Nederlandse wetenschappers hebben zich vastgebeten in het dieet van de mosasauriërs – reptielen die tientallen miljoenen jaren geleden de wereldzeeën onveilig maakten. En dat onderzoek schetst een interessant beeld van deze zeereptielen. Zo blijken het behoorlijk kieskeurige eters te zijn geweest.
“We waren benieuwd of er veel onderlinge competitie voor voedsel zou bestaan,” vertelt onderzoeker Femke Holwerda aan Scientias. “Uit dit onderzoek blijkt dat iedereen wel zo’n beetje z’n eigen dieet had. Wat we vrij duidelijk zien is dat de kleinere mosasauriërs, zoals de Plioplatecarpus en Carinodens, vooral vis, vlees en schelpdieren aten. De Prognathodons aten veel meer zachte schelpdieren. De grootste mosasaurus, m. hoffmanni, at zo’n beetje alles.” Door een samenwerking aan te gaan met het Natuurhistorisch Museum in Maastricht en internationale onderzoekers van de Universiteit van Leicester konden de onderzoekers tot deze conclusie komen. De mosasauriërs zijn opgegraven uit de zachte kalksteen rondom Maastricht.
Mosasauriërs waren sterke zwemmers en gewend aan de warme, ondiepe binnenlandse zeeën die de aarde kende tegen het einde van de Krijtperiode. Het is tijdens de laatste 20 miljoen jaar tot aan het moment van de grote inslag dat mosasauriërs de meest dominante jagers waren in de zee. Mosasauriërs bestonden in vele soorten en maten. Zo had je de kleinere mosasauriërs; deze waren tussen de drie en zeven meter lang. Hieronder vallen, onder andere, soorten als de Plioplatecarpus en de Carinodens. Echter konden Mosasauriërs nog veel groter worden. De grotere Mosasauriërs waren gemiddeld tussen de acht en vijftien meter lang. Hieronder vallen soorten zoals de Prognathodons en de grootste soort: M. hoffmannii.
Maastrichtse schatkamer
De onderzoekers hebben hun werk gepubliceerd in het magazine Scientific Reports. Om deze resultaten te bemachtigen, is er gekeken naar de verschillende soorten krasjes en beschadigingen op de tanden van mosasauriërs. Hiervoor hebben ze eerst afgietsels van de tanden gemaakt in siliconenrubber. “Het type voedsel wat verwerkt wordt door de tanden zorgt voor verschillende soorten krassen en putten op het tandoppervlak,” legt Holwerda uit. “Zo hebben visetende mosasauriërs ruwweg genomen veel kleine krasjes op het tandoppervlak, terwijl mosasauriërs die veel schelpen kraken dan juist weer veel grote krassen en putten hebben. De hoeveelheid en onderlinge verhouding van dit soort microwear zegt dus iets over de hardheid en het soort dieet van het beest zelf.”
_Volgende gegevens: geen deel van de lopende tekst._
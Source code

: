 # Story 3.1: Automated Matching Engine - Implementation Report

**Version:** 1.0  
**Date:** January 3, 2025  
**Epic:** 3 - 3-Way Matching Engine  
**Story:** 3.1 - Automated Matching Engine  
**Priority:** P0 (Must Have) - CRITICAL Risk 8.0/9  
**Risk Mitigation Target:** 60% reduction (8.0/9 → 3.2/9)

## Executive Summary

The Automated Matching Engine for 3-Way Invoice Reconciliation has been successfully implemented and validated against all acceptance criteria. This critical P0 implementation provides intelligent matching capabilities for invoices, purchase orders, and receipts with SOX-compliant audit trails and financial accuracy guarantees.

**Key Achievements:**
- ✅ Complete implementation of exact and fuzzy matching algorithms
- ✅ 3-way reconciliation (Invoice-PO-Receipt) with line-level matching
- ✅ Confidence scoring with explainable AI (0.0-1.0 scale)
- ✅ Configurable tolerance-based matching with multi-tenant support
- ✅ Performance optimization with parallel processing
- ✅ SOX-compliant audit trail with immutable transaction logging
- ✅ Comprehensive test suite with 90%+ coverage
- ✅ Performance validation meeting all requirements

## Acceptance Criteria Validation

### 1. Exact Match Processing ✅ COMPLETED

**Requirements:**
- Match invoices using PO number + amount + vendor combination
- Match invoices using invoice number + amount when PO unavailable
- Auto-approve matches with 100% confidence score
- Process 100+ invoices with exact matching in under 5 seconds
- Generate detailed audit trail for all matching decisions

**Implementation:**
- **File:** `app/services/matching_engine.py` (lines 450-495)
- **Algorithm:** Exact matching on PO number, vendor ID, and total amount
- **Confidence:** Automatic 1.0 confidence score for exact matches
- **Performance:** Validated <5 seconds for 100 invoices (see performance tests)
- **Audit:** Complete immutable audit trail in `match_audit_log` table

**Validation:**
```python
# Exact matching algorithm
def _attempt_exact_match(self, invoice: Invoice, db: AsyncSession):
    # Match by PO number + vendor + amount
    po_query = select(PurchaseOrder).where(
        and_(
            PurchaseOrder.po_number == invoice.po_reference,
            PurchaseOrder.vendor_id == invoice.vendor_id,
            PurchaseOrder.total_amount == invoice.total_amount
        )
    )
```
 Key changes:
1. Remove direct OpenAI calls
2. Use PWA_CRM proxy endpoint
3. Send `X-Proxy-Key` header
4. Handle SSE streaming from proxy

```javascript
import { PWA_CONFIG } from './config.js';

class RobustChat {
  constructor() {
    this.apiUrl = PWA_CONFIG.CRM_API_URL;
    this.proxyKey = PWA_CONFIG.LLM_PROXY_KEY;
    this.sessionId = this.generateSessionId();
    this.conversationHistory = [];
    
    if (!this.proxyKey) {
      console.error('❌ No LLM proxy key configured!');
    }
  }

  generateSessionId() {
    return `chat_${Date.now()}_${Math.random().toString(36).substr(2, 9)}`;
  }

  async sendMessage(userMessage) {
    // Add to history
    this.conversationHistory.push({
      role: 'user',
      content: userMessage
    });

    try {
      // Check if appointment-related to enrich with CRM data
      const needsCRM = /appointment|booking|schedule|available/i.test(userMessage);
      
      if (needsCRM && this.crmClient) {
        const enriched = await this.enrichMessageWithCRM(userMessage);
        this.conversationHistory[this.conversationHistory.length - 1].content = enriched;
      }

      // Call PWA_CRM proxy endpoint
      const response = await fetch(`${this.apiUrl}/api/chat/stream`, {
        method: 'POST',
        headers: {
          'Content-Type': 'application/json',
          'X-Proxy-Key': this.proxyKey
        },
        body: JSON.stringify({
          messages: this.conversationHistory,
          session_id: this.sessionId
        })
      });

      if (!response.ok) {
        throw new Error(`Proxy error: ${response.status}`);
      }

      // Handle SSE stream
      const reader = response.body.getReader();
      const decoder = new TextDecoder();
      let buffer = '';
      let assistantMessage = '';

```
De afzettingen van zacht kalksteen rondom Maastricht zijn een ware schatkamer voor paleontologen. “Het mooie van de afzettingen is dat we een vrij compleet beeld hebben van het hele ecosysteem,” verteld Holwerda. “Dus niet alleen van mosasauriërs, maar ook van elasmosauriërs, vissen, schelpdieren, etc. Hierdoor wordt het mogelijk om met dit dieetonderzoek het hele ecosysteem in kaart te brengen.” Zo komen de onderzochte dieren allemaal uit dezelfde set stenen, en daarmee dus ook uit dezelfde tijdsperiode. Daarnaast is het kalksteen zo zacht dat de tanden niet door een andere oorzaak beschadigd konden raken.
Verrassende vondst
De meest verrassende vondst is volgens Holwerda toch wel het eetgedrag van de vrij grote Prognathodons. “Kennelijk aten zij veel zachte ongewervelden”, laat Holwerda weten. “Denk hierbij aan garnalen, mosselen of zeevruchten. Achteraf gezien is het misschien ook wel logisch, want waarom zou je moeilijk doen als het ook makkelijk kan? In plaats van achter een prooidier aan te moeten jagen, zwem je gewoon op je dooie gemak naar de ondiepe zeebodem om daar je ontbijt te halen.”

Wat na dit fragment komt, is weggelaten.